# Anagramic squares

### Problem 98

By replacing each of the letters in the word CARE with 1, 2, 9, and 6 respectively, we form a square number: 1296 = 36^2. What is remarkable is that, by using the same digital substitutions, the anagram, RACE, also forms a square number: 9216 = 96^2. We shall call CARE (and RACE) a square anagram word pair and specify further that leading zeroes are not permitted, neither may a different letter have the same digital value as another letter.

Using words.txt (right click and 'Save Link/Target As...'), a 16K text file containing nearly two-thousand common English words, find all the square anagram word pairs (a palindromic word is NOT considered to be an anagram of itself).

What is the largest square number formed by any member of such a pair?

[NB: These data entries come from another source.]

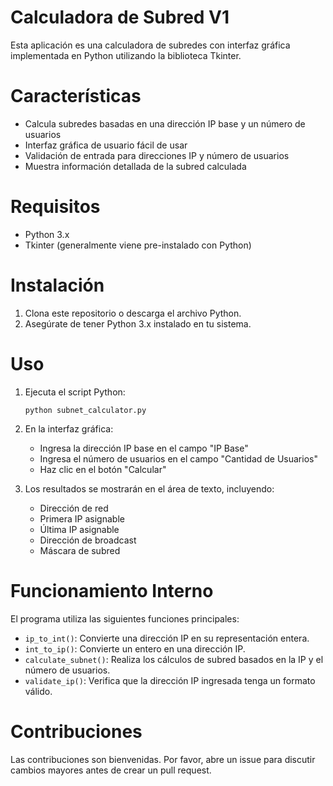 # Calculadora de Subred V1

Esta aplicación es una calculadora de subredes con interfaz gráfica implementada en Python utilizando la biblioteca Tkinter.

# Características

- Calcula subredes basadas en una dirección IP base y un número de usuarios
- Interfaz gráfica de usuario fácil de usar
- Validación de entrada para direcciones IP y número de usuarios
- Muestra información detallada de la subred calculada

# Requisitos

- Python 3.x
- Tkinter (generalmente viene pre-instalado con Python)

# Instalación

1. Clona este repositorio o descarga el archivo Python.
2. Asegúrate de tener Python 3.x instalado en tu sistema.

# Uso

1. Ejecuta el script Python:
   ```
   python subnet_calculator.py
   ```
2. En la interfaz gráfica:
   - Ingresa la dirección IP base en el campo "IP Base"
   - Ingresa el número de usuarios en el campo "Cantidad de Usuarios"
   - Haz clic en el botón "Calcular"

3. Los resultados se mostrarán en el área de texto, incluyendo:
   - Dirección de red
   - Primera IP asignable
   - Última IP asignable
   - Dirección de broadcast
   - Máscara de subred

# Funcionamiento Interno

El programa utiliza las siguientes funciones principales:

- `ip_to_int()`: Convierte una dirección IP en su representación entera.
- `int_to_ip()`: Convierte un entero en una dirección IP.
- `calculate_subnet()`: Realiza los cálculos de subred basados en la IP y el número de usuarios.
- `validate_ip()`: Verifica que la dirección IP ingresada tenga un formato válido.

# Contribuciones

Las contribuciones son bienvenidas. Por favor, abre un issue para discutir cambios mayores antes de crear un pull request.

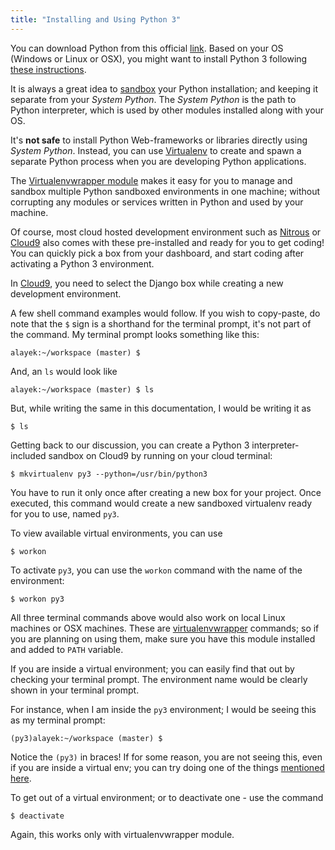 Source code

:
 ```yaml
---
title: "Installing and Using Python 3"
---
```


You can download Python from this official [link](https://www.python.org/downloads/). Based on your OS (Windows or Linux or OSX), you might want to install Python 3 following [these instructions](http://docs.python-guide.org/en/latest/starting/installation/).

It is always a great idea to [sandbox](https://en.wikipedia.org/wiki/Sandbox_(computer_security)) your Python installation; and keeping it separate from your _System Python_. The _System Python_ is the path to Python interpreter, which is used by other modules installed along with your OS.

It's **not safe** to install Python Web-frameworks or libraries directly using _System Python_. Instead, you can use [Virtualenv](https://virtualenv.readthedocs.org/en/latest/) to create and spawn a separate Python process when you are developing Python applications.

The [Virtualenvwrapper module](https://virtualenvwrapper.readthedocs.org/en/latest/) makes it easy for you to manage and sandbox multiple Python sandboxed environments in one machine; without corrupting any modules or services written in Python and used by your machine.

Of course, most cloud hosted development environment such as [Nitrous](https://www.nitrous.io/) or [Cloud9](https://c9.io/) also comes with these pre-installed and ready for you to get coding! You can quickly pick a box from your dashboard, and start coding after activating a Python 3 environment.

In [Cloud9](https://c9.io/), you need to select the Django box while creating a new development environment.

A few shell command examples would follow. If you wish to copy-paste, do note that the `$` sign is a shorthand for the terminal prompt, it's not part of the command. My terminal prompt looks something like this:

    alayek:~/workspace (master) $

And, an `ls` would look like

    alayek:~/workspace (master) $ ls

But, while writing the same in this documentation, I would be writing it as

    $ ls

Getting back to our discussion, you can create a Python 3 interpreter-included sandbox on Cloud9 by running on your cloud terminal:

    $ mkvirtualenv py3 --python=/usr/bin/python3

You have to run it only once after creating a new box for your project. Once executed, this command would create a new sandboxed virtualenv ready for you to use, named `py3`.

To view available virtual environments, you can use

    $ workon

To activate `py3`, you can use the `workon` command with the name of the environment:

    $ workon py3

All three terminal commands above would also work on local Linux machines or OSX machines. These are [virtualenvwrapper](https://virtualenvwrapper.readthedocs.org/en/latest/#introduction) commands; so if you are planning on using them, make sure you have this module installed and added to `PATH` variable.

If you are inside a virtual environment; you can easily find that out by checking your terminal prompt. The environment name would be clearly shown in your terminal prompt.

For instance, when I am inside the `py3` environment; I would be seeing this as my terminal prompt:

    (py3)alayek:~/workspace (master) $

Notice the `(py3)` in braces! If for some reason, you are not seeing this, even if you are inside a virtual env; you can try doing one of the things [mentioned here](http://stackoverflow.com/questions/1871549/python-determine-if-running-inside-virtualenv).

To get out of a virtual environment; or to deactivate one - use the command

    $ deactivate

Again, this works only with virtualenvwrapper module.
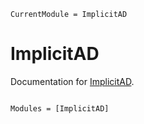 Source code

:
 ```@meta
CurrentModule = ImplicitAD
```

# ImplicitAD

Documentation for [ImplicitAD](https://github.com/byuflowlab/ImplicitAD.jl).

```@index
```

```@autodocs
Modules = [ImplicitAD]
```
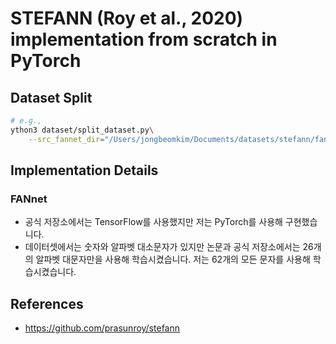 # STEFANN (Roy et al., 2020) implementation from scratch in PyTorch
## Dataset Split
```bash
# e.g.,
ython3 dataset/split_dataset.py\
    --src_fannet_dir="/Users/jongbeomkim/Documents/datasets/stefann/fannet/fannet"
```
## Implementation Details
### FANnet
- 공식 저장소에서는 TensorFlow를 사용했지만 저는 PyTorch를 사용해 구현했습니다.
- 데이터셋에서는 숫자와 알파벳 대소문자가 있지만 논문과 공식 저장소에서는 26개의 알파벳 대문자만을 사용해 학습시켰습니다. 저는 62개의 모든 문자를 사용해 학습시켰습니다.
## References
- https://github.com/prasunroy/stefann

NOTE: All anagrams formed must be contained in the given text file.

In [67]:
using CBD, IterTools, Combinatorics

In [111]:
#download("https://projecteuler.net/project/resources/p098_words.txt", "$(pwd())/euler98.txt" )

As expected, 1786 words in file: euler98.txt.

In [112]:
words = vec(readcsv("euler98.txt"))

1786-element Array{Any,1}:
 "A"         
 "ABILITY"   
 "ABLE"      
 "ABOUT"     
 "ABOVE"     
 "ABSENCE"   
 "ABSOLUTELY"
 "ACADEMIC"  
 "ACCEPT"    
 "ACCESS"    
 "ACCIDENT"  
 "ACCOMPANY" 
 "ACCORDING" 
 ⋮           
 "WRONG"     
 "YARD"      
 "YEAH"      
 "YEAR"      
 "YES"       
 "YESTERDAY" 
 "YET"       
 "YOU"       
 "YOUNG"     
 "YOUR"      
 "YOURSELF"  
 "YOUTH"     

In [121]:
[a for a in groupby(length, sort(words,by=length))]

14-element Array{Array{Any,1},1}:
 Any["A", "I"]                                                                                                                                                                                                                                                                                                     
 Any["AN", "AS", "AT", "BE", "BY", "DO", "GO", "HE", "IF", "IN"  …  "MY", "NO", "OF", "ON", "OR", "SO", "TO", "UP", "US", "WE"]                                                                                                                                                                                    
 Any["ACT", "ADD", "AGE", "AGO", "AID", "AIM", "AIR", "ALL", "AND", "ANY"  …  "USE", "VIA", "WAR", "WAY", "WHO", "WHY", "WIN", "YES", "YET", "YOU"]                                                                                                                                                                
 Any["ABLE", "ACID", "ALSO", "AREA", "ARMY

Haven't lost any . . .

In [122]:
sum(map(e->size(e)[1], [a for a in groupby(length, sort(words,by=length))]))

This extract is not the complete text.